Fathers strictly pass the language down to their sons or chosen apprentices. It is used exclusively during complex medicinal rituals or when discussing the hundreds of herbs native to the mountains. The vocabulary heavily borrows from a now-extinct ancient Incan language.
Medical jargon is notoriously complex even today, but reserving an entire ancient tongue strictly for healing rituals is profoundly beautiful. It treats botanical knowledge not just as data, but as something highly sacred. You can read more about this incredible cultural preservation at National Geographic’s feature on the Kallawaya.
Final Thoughts
Studying how people managed to talk right over the heads of authority figures is a brilliant reminder of human cleverness. Whether it was women breaking through patriarchal barriers in China, or London traders confusing local beat cops, these secret communication systems show that our desire to connect can never truly be silenced.
We might use encrypted messaging apps today, but the core instinct remains exactly the same. We just traded our folding fans and chalk markers for smartphones. If you love uncovering these strange historical quirks, you will definitely want to read our list on 10 Unsolved Medical Mysteries From History That Still Baffle Scientists.
Written by the List of Ten Team
We verify every fact using peer-reviewed sources.
Frequently Asked Questions
Are any of these secret communication systems still used today?
Yes! Silbo Gomero is actually taught in schools on the Canary Islands to preserve the tradition. Additionally, many words from Polari and Cockney rhyming slang have permanently entered modern British vocabulary, proving that these secret communication systems have lasting power.

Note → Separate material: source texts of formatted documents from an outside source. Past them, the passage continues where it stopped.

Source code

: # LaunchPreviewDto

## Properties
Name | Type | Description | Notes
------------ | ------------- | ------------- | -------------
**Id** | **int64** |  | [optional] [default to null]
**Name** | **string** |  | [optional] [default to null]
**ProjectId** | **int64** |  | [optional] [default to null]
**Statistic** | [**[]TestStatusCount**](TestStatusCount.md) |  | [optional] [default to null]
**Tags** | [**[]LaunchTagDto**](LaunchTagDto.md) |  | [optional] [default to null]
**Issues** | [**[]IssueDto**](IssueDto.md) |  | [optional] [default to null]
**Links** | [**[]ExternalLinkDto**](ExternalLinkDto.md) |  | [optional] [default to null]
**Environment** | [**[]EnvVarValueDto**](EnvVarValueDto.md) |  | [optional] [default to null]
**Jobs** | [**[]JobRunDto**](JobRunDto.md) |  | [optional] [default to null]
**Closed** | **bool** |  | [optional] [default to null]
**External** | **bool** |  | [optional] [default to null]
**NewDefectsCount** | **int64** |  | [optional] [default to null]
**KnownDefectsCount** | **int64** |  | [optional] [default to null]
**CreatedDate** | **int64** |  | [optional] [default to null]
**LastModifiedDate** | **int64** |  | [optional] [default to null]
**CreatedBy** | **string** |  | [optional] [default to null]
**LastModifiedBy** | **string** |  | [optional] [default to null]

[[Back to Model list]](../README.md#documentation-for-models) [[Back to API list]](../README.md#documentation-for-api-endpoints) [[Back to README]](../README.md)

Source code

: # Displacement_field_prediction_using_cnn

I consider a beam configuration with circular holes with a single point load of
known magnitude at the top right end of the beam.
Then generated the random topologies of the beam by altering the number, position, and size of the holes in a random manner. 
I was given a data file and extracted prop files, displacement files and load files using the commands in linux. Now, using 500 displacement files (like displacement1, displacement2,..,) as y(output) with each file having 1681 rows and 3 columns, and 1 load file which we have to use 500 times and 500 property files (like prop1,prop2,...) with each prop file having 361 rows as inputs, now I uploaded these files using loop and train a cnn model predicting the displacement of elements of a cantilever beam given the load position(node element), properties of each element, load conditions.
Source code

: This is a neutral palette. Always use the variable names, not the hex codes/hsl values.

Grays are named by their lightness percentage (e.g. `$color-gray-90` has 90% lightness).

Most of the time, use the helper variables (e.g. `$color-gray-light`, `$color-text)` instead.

How did historians decode the Hobo Code?
Historians relied heavily on personal journals, interviews with former transient workers, and photographs from the Great Depression. Because the symbols were so highly standardized across train routes, sociologists were able to piece together the visual dictionary relatively quickly.
Why didn’t the police just learn Cockney rhyming slang?
They certainly tried, but the brilliance of these secret communication systems is how fast they evolve. By the time a police officer learned that “apples and pears” meant stairs, the locals would simply invent a brand new rhyme to keep the authorities confused.